US Coast Guard rescuers assisted the student pilot of a Piper PA-28 plane downed in the Savannah River on Feb. 26, 2022. Savannah Fire Rescue Marine Unit One photo.
SAVANNAH, Ga. — When US Coast Guard rescuers on Saturday arrived at the site of a plane crash in the Savannah River here, they found the student pilot standing on the wing.
Officials suspect the sole engine of the Piper PA-28 plane began to fail around 10:45 a.m. on Feb. 26, triggering the unnamed pilot to radio, “Mayday, mayday.” An air traffic controller at Savannah/Hilton Head International Airport can be heard asking the man if he had the city in view, and he responded, “Yeah. I’m not gonna make it.”
“And he put it in the water,” said US Coast Guard Lt. Cmdr. Cameron Welicka, the Air Station Savannah pilot of the MH-65D Dolphin rescue helicopter that rushed to the river wreck.
Speaking to reporters at Hunter Army Airfield, Welicka added that the student pilot managed somehow to save his backpack, cell phone, and car keys before the river submerged the aircraft.
“I don’t know how his brain was able to put all that together so fast. But he did,” Welicka said.
Welicka said he and his crew were on a training flight over a marsh when their emergency detection system received a distress call.
“Most of the time they have turned out to be false alarms, but it’s a good training opportunity to take those signals and try to find them, which we have the capability of doing,” said Welicka, adding that pilots often test their distress signals at the top of the hour.
Welicka said he, co-pilot Lt.

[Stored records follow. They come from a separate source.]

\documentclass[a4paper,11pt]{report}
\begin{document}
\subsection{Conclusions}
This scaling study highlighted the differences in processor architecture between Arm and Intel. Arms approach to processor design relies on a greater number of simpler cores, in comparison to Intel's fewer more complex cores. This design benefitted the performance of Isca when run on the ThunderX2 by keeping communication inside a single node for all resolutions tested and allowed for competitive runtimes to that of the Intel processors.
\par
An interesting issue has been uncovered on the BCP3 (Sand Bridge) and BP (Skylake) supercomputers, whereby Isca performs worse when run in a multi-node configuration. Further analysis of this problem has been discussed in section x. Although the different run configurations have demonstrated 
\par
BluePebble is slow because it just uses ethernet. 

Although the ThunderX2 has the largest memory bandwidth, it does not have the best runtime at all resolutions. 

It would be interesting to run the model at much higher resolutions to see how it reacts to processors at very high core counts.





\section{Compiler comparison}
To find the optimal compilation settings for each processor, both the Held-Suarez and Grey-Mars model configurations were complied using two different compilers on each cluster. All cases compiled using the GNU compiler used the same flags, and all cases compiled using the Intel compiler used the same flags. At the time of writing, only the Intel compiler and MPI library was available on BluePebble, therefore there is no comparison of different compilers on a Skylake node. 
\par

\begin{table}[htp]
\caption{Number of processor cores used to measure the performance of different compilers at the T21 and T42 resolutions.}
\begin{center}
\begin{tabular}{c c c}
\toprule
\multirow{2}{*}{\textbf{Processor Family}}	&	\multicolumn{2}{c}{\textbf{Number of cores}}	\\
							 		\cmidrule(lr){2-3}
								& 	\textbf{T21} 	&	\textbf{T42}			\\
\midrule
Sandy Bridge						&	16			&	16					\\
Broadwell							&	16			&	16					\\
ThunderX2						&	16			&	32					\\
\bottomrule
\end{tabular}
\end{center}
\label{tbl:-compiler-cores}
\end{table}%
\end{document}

David Sullivan, and Aviation Maintenance Technician 2nd Class Jordan Spurlock “spooled up the whole system” and veered toward Savannah International Airport.
Within a minute, chatter flowed over the radio, asking if they had a rescue swimmer on board.

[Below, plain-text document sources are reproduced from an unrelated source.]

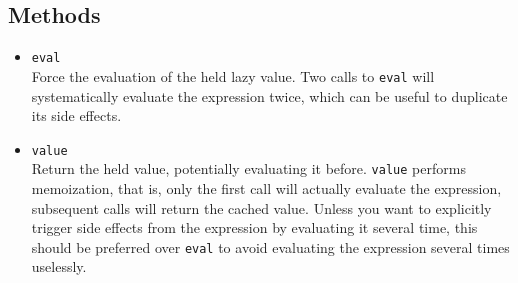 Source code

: \subsection{Methods}

\begin{itemize}
\item \lstinline|eval|\\
  Force the evaluation of the held lazy value. Two calls to
  \lstinline|eval| will systematically evaluate the expression twice,
  which can be useful to duplicate its side effects.

\item \lstinline|value|\\
  Return the held value, potentially evaluating it
  before. \lstinline|value| performs memoization, that is, only the
  first call will actually evaluate the expression, subsequent calls
  will return the cached value. Unless you want to explicitly trigger
  side effects from the expression by evaluating it several time, this
  should be preferred over \lstinline|eval| to avoid evaluating the
  expression several times uselessly.
\end{itemize}


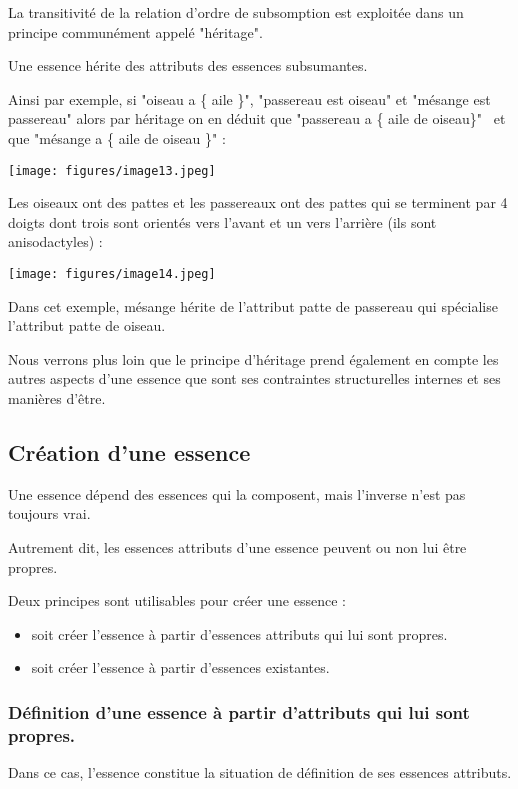 \documentclass[a4paper, 12pt, openright, french]{book}
\begin{document}
La transitivité de la relation d'ordre de subsomption
est exploitée dans un principe communément appelé "héritage".

Une essence hérite des attributs des essences subsumantes.

Ainsi par exemple, si "oiseau a \{ aile \}", "passereau est oiseau" et
"mésange est passereau" alors par héritage on en déduit que "passereau a
\{ aile de oiseau\}"~ et que "mésange a \{ aile de oiseau \}" :

\texttt{[image: figures/image13.jpeg]}

Les oiseaux ont des pattes et les passereaux ont des pattes qui se
terminent par 4 doigts dont trois sont orientés vers l'avant et un vers
l'arrière (ils sont anisodactyles) :

\texttt{[image: figures/image14.jpeg]}

Dans cet exemple, mésange hérite de l'attribut patte de
passereau qui spécialise l'attribut patte de oiseau.

Nous verrons plus loin que le principe d'héritage prend
également en compte les autres aspects d'une essence que
sont ses contraintes structurelles internes et ses manières
d'être.

\newpage
\raggedbottom
\subsection{Création d'une essence}

Une essence dépend des essences qui la composent, mais
l'inverse n'est pas toujours vrai.

Autrement dit, les essences attributs d'une essence
peuvent ou non lui être propres.

Deux principes sont utilisables pour créer une essence :

\begin{itemize}
\item
  soit créer l'essence à partir
  d'essences attributs qui lui sont propres.
\item
  soit créer l'essence à partir
  d'essences existantes.
\end{itemize}

\subsubsection{Définition d'une essence à partir
d'attributs qui lui sont propres.}

Dans ce cas, l'essence constitue la situation de
définition de ses essences attributs.
\end{document}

“That kind of clued us in that something was going on, maybe a little more than a standard distress beacon,” Welicka said.
Then they heard the downed plane was in the Savannah River, near the Back River Bridge that connects Georgia to South Carolina. Following guidance from a controller inside Savannah Tower, the Dolphin’s crew spotted it north of the city.
The student pilot was standing on the wing. He’d just called his instructor to report he’d crashed in the river.
Audio transmission from the MAYDAY call involving the downed aircraft in the #Savannah River. Audio from https://t.co/u1oQsdCE4P #Breaking pic.twitter.com/gypDXCGoO5
— USCGSoutheast (@USCGSoutheast) February 26, 2022
From 10 stories up, the Dolphin crew watched as the downed pilot swam roughly 60 meters to shore. They were also squinting to see if any other survivors needed to be saved.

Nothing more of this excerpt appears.